[[ MATERIAL FOR THE TASK, beginning ]]

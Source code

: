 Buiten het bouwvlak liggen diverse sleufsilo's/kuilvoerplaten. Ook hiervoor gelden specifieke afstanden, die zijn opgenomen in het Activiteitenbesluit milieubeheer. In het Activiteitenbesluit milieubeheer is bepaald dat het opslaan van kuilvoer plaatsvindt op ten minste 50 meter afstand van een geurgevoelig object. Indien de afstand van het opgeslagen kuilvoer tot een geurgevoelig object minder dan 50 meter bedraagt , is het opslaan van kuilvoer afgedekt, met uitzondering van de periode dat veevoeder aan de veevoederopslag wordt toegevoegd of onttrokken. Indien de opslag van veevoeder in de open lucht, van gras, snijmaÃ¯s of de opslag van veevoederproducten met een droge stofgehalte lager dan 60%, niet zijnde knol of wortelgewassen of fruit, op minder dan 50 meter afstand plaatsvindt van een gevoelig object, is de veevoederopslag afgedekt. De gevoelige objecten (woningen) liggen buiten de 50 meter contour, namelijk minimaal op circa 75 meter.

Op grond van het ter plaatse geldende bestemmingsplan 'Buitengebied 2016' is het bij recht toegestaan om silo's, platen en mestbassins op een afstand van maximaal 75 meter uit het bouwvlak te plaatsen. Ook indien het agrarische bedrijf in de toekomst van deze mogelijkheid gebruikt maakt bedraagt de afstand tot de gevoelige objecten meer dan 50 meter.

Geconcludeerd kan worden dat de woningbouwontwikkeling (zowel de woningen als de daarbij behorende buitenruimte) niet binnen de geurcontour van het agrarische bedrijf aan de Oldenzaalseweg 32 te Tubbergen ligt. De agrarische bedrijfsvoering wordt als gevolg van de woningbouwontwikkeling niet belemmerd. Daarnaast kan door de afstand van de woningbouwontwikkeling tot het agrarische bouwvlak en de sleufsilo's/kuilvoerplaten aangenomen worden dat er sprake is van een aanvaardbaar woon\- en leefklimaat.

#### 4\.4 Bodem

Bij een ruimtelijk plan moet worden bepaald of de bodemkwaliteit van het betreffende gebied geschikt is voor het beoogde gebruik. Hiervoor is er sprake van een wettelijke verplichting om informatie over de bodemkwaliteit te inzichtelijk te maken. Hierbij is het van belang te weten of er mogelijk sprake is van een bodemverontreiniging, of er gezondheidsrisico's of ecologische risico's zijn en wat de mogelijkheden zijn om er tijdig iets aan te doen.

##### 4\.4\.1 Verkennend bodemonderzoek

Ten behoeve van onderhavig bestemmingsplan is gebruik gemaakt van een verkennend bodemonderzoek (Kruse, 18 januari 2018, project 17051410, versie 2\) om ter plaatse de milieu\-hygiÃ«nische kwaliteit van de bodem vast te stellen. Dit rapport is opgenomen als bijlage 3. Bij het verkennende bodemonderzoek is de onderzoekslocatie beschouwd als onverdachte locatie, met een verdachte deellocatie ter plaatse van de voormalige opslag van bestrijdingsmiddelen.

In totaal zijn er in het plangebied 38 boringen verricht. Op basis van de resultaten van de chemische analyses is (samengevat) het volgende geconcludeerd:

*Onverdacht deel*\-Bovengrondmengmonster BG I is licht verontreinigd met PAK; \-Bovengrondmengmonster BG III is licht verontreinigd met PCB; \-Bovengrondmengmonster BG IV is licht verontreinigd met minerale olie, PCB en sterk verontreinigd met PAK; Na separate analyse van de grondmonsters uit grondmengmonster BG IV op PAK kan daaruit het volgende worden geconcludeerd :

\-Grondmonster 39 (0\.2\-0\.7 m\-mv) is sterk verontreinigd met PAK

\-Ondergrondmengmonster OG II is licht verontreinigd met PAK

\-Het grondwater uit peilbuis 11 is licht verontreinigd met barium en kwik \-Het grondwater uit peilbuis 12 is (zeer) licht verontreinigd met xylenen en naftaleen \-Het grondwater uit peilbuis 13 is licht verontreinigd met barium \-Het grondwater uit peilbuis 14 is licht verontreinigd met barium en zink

[[ MATERIAL FOR THE TASK, end ]]

* **TO DO**: Set every line down again exactly. Begin with the first line of the entries and finish with the line containing "circa 75 meter.".

* **RESPONSE AREA**:
Source code

: Buiten het bouwvlak liggen diverse sleufsilo's/kuilvoerplaten. Ook hiervoor gelden specifieke afstanden, die zijn opgenomen in het Activiteitenbesluit milieubeheer. In het Activiteitenbesluit milieubeheer is bepaald dat het opslaan van kuilvoer plaatsvindt op ten minste 50 meter afstand van een geurgevoelig object. Indien de afstand van het opgeslagen kuilvoer tot een geurgevoelig object minder dan 50 meter bedraagt , is het opslaan van kuilvoer afgedekt, met uitzondering van de periode dat veevoeder aan de veevoederopslag wordt toegevoegd of onttrokken. Indien de opslag van veevoeder in de open lucht, van gras, snijmaÃ¯s of de opslag van veevoederproducten met een droge stofgehalte lager dan 60%, niet zijnde knol of wortelgewassen of fruit, op minder dan 50 meter afstand plaatsvindt van een gevoelig object, is de veevoederopslag afgedekt. De gevoelige objecten (woningen) liggen buiten de 50 meter contour, namelijk minimaal op circa 75 meter.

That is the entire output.